В июне 1948 года Информационное бюро коммунистических партий осудило политику Югославии, проводившуюся Иосипом Броз Тито, и призвало к ниспровержению главы государства. В последующие месяцы неожиданно возникло явление, совершенно не характерное для истории коммунистического движения, — «уклон», оппозиция по отношению к властителям из Москвы, стремление к автономии и независимости от «царствующего центра», и не на уровне маленьких воинственных отрядов, а облеченное в «огосударствленную» форму. Маленькое балканское государство, где монопольная власть компартии не раз доказывала свою состоятельность и жестокость, бросило вызов центру коммунистической империи. Обстановка все более накалялась, открывая невообразимые до сей поры перспективы преследования коммунистов: в государствах, руководимых коммунистами, сами же коммунисты были раздавлены как «союзники» или «агенты» другого коммунистического государства.

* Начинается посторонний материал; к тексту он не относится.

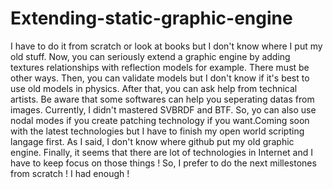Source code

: # Extending-static-graphic-engine
I have to do it from scratch or look at books but I don't know where I put my old stuff. Now, you can seriously extend a graphic engine by adding textures relationships with reflection models for example. There must be other ways. Then, you can validate models but I don't know if it's best to use old models in physics. After that, you can ask help from technical artists. Be aware that some softwares can help you seperating datas from images. Currently, I didn't mastered SVBRDF and BTF. So, yo can also use nodal modes if you create patching technology if you want.Coming soon with the latest technologies but I have to finish my open world scripting langage first. As I said, I don't know where github put my old graphic engine. Finally, it seems that there are lot of technologies in Internet and I have to keep focus on those things ! So, I prefer to do the next millestones from scratch ! I had enough !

Рассмотрим две стороны этого исторического новшества в практике гонений на коммунистов. Югославский феномен долгое время оставался в тени и, как правило, замалчивался в истории народных демократий. После распада единства «Тито—Сталин» в Югославии возникло резкое ухудшение экономического положения: по словам многочисленных свидетелей, стало «хуже, чем во время войны». Все каналы связи с внешним миром оказались перекрыты, над страной нависла угроза вторжения советских войск: у границ Югославии уже были сконцентрированы советские танки. Таким образом, в 1948—1949 годах для страны, изможденной постоянными конфликтами, перспектива войны не была пустым звуком.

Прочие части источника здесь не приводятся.